Why now? Because just a few weeks ago school children were finally waiting at school bus stops with little daylight.
Then comes mid-March and these youngsters have to wait in the dark. President Bush signed the Energy Policy Act in 2005, which postponed daylight saving time from last April to mid-March. Shame! It came into force in 2007. Was it really necessary and why so early?
Previously, daylight saving time began on the first Sunday in April and lasted until the last October.
Most Americans prefer Standard Time. That’s what poll you see after. I personally prefer the standard time. Both opinions of the time have advantages and disadvantages.
First of all, I hate jumping forward. Did you know that this can be a health risk? Some people take up to six weeks to adjust. Currently we only have standard time for 120 days, or a third of the year.
Do not believe the myths about farmers or saving electricity or several others.
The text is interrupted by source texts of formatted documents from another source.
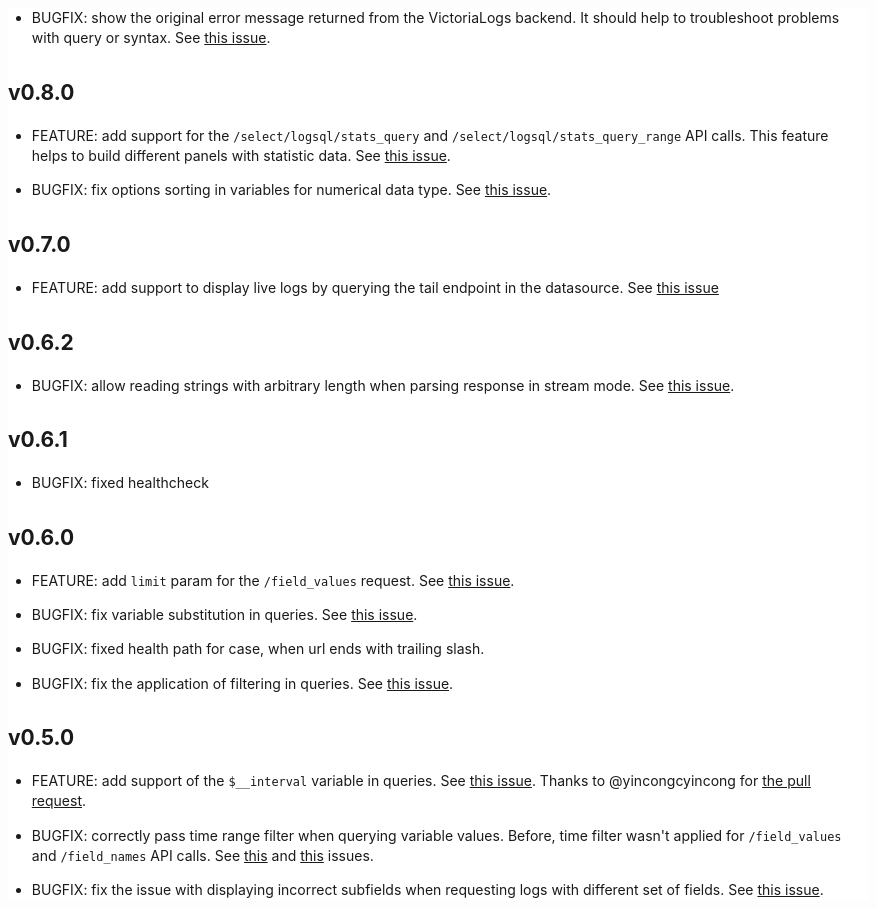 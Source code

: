 * BUGFIX: show the original error message returned from the VictoriaLogs backend. It should help to troubleshoot problems with query or syntax. See [this issue](https://github.com/VictoriaMetrics/victorialogs-datasource/issues/126).

## v0.8.0

* FEATURE: add support for the `/select/logsql/stats_query` and `/select/logsql/stats_query_range` API calls. This feature helps to build different panels with statistic data. See [this issue](https://github.com/VictoriaMetrics/victorialogs-datasource/issues/61).

* BUGFIX: fix options sorting in variables for numerical data type. See [this issue](https://github.com/VictoriaMetrics/victorialogs-datasource/issues/97).

## v0.7.0

* FEATURE: add support to display live logs by querying the tail endpoint in the datasource. See [this issue](https://github.com/VictoriaMetrics/victorialogs-datasource/issues/83)

## v0.6.2

* BUGFIX: allow reading strings with arbitrary length when parsing response in stream mode. See [this issue](https://github.com/VictoriaMetrics/victorialogs-datasource/issues/91).

## v0.6.1

* BUGFIX: fixed healthcheck

## v0.6.0

* FEATURE: add `limit` param for the `/field_values` request. See [this issue](https://github.com/VictoriaMetrics/victorialogs-datasource/issues/75).

* BUGFIX: fix variable substitution in queries. See [this issue](https://github.com/VictoriaMetrics/victorialogs-datasource/issues/77).
* BUGFIX: fixed health path for case, when url ends with trailing slash.
* BUGFIX: fix the application of filtering in queries. See [this issue](https://github.com/VictoriaMetrics/victorialogs-datasource/issues/81).

## v0.5.0

* FEATURE: add support of the `$__interval` variable in queries. See [this issue](https://github.com/VictoriaMetrics/victorialogs-datasource/issues/61).
  Thanks to @yincongcyincong for [the pull request](https://github.com/VictoriaMetrics/victorialogs-datasource/pull/69).

* BUGFIX: correctly pass time range filter when querying variable values. Before, time filter wasn't applied for `/field_values` and `/field_names` API calls. See [this](https://github.com/VictoriaMetrics/victorialogs-datasource/issues/71) and [this](https://github.com/VictoriaMetrics/victorialogs-datasource/issues/72) issues.
* BUGFIX: fix the issue with displaying incorrect subfields when requesting logs with different set of fields. See [this issue](https://github.com/VictoriaMetrics/victorialogs-datasource/issues/60).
It is probably safer to shop late with daylight saving time and it is also safer to drive. But it’s also healthier not to change the time, and you now know that there is little difference in energy savings.
But do we really have to change our clocks? Senator Marco Rubio is pushing for a bill to extend summer time all year round. What? In winter, there wouldn’t be daylight until 8:00 or 8:30 a.m. It died on the committee last year, but he’s back on it. Well this is a Floridan for you. I want to highlight it in the dark and keep it waiting for a school bus.
The whole idea of summer time was developed by Benjamin Franklin in 1784. The DST Act came in 1918. There are now 15 states that observe it year round. There are some nations that do not change the time and that are creating confusion around the world.
But here is the main reason why we should have standard time. It gets dark earlier and you can spot light defects. That’s right, light bugs.
When I was a kid there was nothing but standard time. Many of my favorite memories take place in the street under the street lamp after dark.
We played “Kick the Can”, “Lost Trail, Barbarie”, “Hide and Seek” and a variety of other games that kids of this age would never imagine because of this thing, um, the phone or the I-Pad.
But better than that were the gatherings on the porch of family and friends. The dark atmosphere was great. We listened to the older people and told stories and laughed and laughed and had a good time. Oh, you can do that in daylight too, but it’s hotter and the atmosphere isn’t the same.
With summer time now, when it gets dark in summer, it is almost time to go to bed. Children have very little time to experience what we enjoyed most as teenagers.
But obviously, summer time is liked by many and those who get the deal will keep it that way. It can benefit their golf game or give them more time to mow the grass. I dont know.
But I know that. If you were to take care of kids standing in the dark waiting for a school bus, you’d change the timing to April 1st like it used to be.
OK. I am a sore loser. I woke up at 4:30 this morning. I couldn’t go to sleep because I take grandchildren to school and the thought of oversleeping means I get very little sleep. I started this adventure three years ago and until then I wasn’t sure how this would affect the schoolchildren. I’ll adjust like so many others, but I still don’t like it.
And another suggestion to the Corbin City Schools. The starting times are so tight and the schools so far apart that it is difficult for parents of different ages to form the circle. Just a suggestion. And one more suggestion. Let the older students go inside first. It is more difficult for the little one to get up in the morning.
There you have it, my third annual complaint about daylight saving time. Since our elected leaders in Washington are not experiencing the dark and light situation as we are, I doubt this topic will ever come to their minds, with the exception of Rubio. He’s got a game of golf he’d like to quit!
One last point about schools. I don’t like giving taxpayer money to private schools, $ 25 million and especially in north Ky.
But I understand the business that is necessary when trading in Frankfurt.